Mengintip Dampak Blockhain, Teknologi Dibalik Mata Uang Digital

Teknologi blockhain ternyata lebih dari sebatas bitcoin dan cryptocurrency atau mata uang digital lainnya.

oleh Maulandy Rizky Bayu Kencana diperbarui 07 Mar 2018, 20:41 WIB
Diterbitkan 07 Mar 2018, 20:41 WIB
Bitcoin
Ilustrasi Bitcoin (iStockPhoto)

Liputan6.com, Jakarta - PT Computrade Technologi Internasional (CTI Group) menyatakan, adopsi blockhain ternyata lebih dari sebatas bitcoin dan cryptocurrency atau mata uang digital lainnya. Teknologi blockhain akan mengubah tatanan 19 industri di dunia. 

Secara definisi, blockchain adalah besaran digital yang terdesentralisasi, meliputi transaksi-transaksi, dan bekerja dengan data yang diatur melalui serangkaian catatan yang disebut blok. Sistem blockchain juga diklaim memiliki proteksi yang tinggi.

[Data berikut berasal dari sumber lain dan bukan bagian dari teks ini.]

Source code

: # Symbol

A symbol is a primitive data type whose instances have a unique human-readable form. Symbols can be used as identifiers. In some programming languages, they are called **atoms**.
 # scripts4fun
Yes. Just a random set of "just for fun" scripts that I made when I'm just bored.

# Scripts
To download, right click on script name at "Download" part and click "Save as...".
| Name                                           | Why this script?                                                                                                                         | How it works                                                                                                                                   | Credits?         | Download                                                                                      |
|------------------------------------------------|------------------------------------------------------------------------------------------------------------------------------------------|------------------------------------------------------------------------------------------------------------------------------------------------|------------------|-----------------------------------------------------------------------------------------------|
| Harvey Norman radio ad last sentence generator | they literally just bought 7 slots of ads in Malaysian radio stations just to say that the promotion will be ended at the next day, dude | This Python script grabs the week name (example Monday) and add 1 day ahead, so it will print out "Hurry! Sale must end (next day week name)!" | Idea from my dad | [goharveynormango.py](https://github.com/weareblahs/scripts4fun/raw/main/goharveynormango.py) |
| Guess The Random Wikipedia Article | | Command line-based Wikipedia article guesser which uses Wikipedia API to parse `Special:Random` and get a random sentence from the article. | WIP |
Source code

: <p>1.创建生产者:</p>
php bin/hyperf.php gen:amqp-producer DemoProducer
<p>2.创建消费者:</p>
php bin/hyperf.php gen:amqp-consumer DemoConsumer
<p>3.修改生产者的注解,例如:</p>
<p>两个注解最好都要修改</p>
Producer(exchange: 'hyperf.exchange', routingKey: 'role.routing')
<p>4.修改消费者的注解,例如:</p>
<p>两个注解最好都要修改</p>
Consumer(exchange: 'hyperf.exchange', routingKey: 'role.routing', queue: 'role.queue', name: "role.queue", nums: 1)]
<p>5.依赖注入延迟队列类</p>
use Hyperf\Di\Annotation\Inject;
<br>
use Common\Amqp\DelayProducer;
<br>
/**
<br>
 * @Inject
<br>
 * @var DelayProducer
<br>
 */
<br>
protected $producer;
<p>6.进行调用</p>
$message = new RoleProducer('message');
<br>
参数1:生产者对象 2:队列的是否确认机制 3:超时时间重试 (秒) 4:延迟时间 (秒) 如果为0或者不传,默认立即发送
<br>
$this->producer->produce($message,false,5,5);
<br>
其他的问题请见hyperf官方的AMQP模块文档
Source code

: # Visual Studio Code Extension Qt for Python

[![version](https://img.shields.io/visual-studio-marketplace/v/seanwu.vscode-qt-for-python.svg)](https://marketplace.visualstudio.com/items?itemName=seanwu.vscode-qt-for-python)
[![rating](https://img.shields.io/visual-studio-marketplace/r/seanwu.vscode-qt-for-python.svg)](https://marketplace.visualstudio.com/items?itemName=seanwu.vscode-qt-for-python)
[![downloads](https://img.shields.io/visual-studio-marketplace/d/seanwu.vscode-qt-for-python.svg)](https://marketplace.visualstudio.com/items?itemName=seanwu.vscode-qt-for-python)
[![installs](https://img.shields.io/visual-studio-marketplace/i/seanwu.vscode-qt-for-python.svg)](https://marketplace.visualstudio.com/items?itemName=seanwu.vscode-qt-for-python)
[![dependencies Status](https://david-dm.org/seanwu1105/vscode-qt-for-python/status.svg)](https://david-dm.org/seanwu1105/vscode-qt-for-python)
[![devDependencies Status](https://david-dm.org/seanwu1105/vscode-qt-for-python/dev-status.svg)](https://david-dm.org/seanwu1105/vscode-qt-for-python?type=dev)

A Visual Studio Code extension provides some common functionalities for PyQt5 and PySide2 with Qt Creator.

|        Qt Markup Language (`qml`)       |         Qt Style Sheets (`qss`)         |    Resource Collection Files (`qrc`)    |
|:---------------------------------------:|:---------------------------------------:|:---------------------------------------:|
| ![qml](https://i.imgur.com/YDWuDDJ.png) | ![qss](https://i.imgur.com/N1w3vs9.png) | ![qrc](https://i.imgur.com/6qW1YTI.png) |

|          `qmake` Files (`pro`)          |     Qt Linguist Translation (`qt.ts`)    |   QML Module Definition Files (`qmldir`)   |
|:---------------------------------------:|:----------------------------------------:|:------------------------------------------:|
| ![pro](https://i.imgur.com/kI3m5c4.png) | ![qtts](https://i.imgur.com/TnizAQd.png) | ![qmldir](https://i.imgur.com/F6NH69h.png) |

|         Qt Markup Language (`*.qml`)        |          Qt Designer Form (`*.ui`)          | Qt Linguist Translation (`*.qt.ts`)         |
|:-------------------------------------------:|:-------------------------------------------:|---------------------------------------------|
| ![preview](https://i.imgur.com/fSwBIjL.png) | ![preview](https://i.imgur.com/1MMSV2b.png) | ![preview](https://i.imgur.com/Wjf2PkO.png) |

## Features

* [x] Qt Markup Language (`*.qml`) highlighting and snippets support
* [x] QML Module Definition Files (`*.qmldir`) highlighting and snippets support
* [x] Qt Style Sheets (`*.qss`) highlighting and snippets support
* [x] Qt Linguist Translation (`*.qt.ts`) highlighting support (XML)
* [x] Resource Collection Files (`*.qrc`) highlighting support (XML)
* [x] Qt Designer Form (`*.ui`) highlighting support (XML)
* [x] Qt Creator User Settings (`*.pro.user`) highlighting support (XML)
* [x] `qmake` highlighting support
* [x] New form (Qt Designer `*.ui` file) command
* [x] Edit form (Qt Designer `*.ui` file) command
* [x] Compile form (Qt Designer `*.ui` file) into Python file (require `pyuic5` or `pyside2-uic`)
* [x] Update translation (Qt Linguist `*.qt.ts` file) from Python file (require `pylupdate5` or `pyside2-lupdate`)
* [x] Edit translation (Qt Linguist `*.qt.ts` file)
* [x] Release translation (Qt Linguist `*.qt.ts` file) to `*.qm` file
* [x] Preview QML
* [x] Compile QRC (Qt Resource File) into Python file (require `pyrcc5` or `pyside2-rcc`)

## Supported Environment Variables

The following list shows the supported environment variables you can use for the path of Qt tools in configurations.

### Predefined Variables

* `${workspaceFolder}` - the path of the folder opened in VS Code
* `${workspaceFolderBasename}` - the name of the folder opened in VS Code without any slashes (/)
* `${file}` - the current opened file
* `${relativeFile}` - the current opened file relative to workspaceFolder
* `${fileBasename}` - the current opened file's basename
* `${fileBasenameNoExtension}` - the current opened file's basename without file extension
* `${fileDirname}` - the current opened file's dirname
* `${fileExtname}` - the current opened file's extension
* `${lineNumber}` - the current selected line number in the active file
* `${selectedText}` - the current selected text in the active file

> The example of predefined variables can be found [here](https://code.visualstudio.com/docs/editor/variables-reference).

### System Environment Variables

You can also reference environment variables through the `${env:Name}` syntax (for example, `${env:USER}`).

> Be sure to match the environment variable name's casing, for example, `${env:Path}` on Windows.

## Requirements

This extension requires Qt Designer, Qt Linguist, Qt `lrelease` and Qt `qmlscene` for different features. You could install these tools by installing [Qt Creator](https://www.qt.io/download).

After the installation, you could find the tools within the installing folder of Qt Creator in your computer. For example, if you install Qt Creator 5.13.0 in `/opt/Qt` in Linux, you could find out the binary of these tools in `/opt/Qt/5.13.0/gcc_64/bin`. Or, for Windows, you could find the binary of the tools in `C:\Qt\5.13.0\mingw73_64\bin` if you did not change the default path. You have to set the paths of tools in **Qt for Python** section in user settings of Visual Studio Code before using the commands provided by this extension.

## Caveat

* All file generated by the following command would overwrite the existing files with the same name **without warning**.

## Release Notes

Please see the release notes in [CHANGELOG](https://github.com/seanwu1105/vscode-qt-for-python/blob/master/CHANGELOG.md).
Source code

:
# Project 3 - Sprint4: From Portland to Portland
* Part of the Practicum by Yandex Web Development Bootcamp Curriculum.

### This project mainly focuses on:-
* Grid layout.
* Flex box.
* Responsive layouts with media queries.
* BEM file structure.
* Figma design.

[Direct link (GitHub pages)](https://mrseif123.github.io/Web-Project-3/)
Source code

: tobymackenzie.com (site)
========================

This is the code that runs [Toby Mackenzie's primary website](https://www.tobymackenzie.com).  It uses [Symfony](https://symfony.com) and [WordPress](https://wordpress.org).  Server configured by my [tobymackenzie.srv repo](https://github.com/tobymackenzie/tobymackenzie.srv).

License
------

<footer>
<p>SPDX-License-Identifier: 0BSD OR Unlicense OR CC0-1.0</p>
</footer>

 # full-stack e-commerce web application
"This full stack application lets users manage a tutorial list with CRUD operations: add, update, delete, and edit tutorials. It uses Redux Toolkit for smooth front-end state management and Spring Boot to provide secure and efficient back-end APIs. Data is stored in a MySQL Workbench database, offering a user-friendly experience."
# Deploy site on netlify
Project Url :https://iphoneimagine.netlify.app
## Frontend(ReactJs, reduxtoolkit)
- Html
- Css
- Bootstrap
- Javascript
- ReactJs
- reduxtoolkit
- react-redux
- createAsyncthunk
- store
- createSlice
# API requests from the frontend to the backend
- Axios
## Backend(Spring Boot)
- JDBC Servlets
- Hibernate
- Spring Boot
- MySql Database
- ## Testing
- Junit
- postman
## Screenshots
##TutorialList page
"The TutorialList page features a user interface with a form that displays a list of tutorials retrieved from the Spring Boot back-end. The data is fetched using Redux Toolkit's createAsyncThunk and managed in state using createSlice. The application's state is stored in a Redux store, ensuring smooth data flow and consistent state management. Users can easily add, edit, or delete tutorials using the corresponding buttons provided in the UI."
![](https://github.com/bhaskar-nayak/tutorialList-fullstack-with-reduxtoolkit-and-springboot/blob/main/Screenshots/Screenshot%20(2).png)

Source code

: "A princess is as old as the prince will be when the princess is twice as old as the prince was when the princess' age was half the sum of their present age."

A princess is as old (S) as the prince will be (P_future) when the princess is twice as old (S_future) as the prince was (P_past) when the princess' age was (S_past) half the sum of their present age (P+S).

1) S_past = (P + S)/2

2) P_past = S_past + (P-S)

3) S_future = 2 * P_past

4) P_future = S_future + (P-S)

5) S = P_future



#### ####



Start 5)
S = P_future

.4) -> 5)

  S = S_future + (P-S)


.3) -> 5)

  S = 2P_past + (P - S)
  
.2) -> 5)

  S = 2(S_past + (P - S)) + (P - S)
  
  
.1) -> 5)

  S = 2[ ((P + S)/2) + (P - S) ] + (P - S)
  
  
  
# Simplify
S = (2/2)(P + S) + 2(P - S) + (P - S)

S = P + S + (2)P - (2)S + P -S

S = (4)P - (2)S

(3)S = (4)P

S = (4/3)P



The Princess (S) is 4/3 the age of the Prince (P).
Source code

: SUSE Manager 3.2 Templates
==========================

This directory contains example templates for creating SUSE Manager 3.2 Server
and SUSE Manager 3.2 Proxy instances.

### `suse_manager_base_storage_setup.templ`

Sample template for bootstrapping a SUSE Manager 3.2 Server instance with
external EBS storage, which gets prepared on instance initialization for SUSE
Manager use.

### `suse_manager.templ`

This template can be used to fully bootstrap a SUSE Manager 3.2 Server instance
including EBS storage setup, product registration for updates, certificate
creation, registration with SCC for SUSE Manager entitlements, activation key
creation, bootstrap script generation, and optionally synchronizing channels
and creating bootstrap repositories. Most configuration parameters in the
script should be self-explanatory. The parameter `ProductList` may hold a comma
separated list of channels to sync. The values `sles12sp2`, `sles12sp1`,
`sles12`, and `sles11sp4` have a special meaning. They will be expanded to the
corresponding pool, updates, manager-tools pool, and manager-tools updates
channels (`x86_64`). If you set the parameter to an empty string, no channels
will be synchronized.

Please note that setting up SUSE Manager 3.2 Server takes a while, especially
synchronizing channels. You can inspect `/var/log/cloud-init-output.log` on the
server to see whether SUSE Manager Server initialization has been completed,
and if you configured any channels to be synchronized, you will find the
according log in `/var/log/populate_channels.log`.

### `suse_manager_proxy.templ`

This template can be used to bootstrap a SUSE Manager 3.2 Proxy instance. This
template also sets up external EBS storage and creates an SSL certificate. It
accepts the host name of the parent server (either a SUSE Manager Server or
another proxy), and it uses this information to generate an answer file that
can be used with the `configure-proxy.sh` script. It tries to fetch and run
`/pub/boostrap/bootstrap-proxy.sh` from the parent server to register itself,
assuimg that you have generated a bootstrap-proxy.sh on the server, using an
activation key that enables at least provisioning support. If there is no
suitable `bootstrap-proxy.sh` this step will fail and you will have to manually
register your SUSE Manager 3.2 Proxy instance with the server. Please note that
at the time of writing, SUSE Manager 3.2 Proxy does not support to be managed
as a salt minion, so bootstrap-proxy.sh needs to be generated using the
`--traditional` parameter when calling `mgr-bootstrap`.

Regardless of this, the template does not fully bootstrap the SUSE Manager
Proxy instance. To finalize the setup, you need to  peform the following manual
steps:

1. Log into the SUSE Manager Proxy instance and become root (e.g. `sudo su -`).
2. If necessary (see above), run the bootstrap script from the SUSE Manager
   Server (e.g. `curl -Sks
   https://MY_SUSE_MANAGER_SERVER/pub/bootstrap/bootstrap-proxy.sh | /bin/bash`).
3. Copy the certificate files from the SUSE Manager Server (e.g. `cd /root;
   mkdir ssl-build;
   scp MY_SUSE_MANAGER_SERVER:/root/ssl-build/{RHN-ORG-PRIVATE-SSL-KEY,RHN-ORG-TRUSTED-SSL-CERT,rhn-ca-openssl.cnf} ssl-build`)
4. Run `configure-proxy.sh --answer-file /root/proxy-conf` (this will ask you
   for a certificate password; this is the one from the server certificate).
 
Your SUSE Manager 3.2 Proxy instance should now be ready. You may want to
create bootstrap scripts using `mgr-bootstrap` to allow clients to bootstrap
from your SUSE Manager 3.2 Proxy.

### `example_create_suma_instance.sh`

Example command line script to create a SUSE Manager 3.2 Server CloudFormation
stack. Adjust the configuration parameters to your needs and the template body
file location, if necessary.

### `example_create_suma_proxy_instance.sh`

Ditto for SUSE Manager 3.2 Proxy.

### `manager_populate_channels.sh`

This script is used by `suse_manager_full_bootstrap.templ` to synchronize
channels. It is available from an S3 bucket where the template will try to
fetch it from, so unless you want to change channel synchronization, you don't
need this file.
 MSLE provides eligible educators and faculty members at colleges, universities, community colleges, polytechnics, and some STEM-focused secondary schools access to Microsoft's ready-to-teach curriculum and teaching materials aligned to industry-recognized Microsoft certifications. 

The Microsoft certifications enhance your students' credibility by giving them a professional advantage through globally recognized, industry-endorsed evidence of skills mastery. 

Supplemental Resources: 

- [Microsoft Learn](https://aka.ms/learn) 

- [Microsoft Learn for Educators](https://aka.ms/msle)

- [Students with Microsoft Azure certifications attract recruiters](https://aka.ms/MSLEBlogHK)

"Teknologi blockhain memang mulai mencuat ke publik berkat Bitcoin. Banyak orang kemudian mempersepsikan, dua hal tersebut sama. Padahal sebenarnya potensi yang dihasilkan dari blockhain jauh lebih luas dari sekedar mata uang digital," jelas Direktur CTI Group, Rachmat Gunawandi Jakarta, Rabu (7/3/2018).

Mengutip pernyataan para pakar teknologi, dia memprediksi blockhain akan mendisrupsi 19 industri. Sektor keuangan misalnya, di mana teknologi itu bisa menghilangkan fungsi perantara dalam proses transaksi antara dua belah pihak.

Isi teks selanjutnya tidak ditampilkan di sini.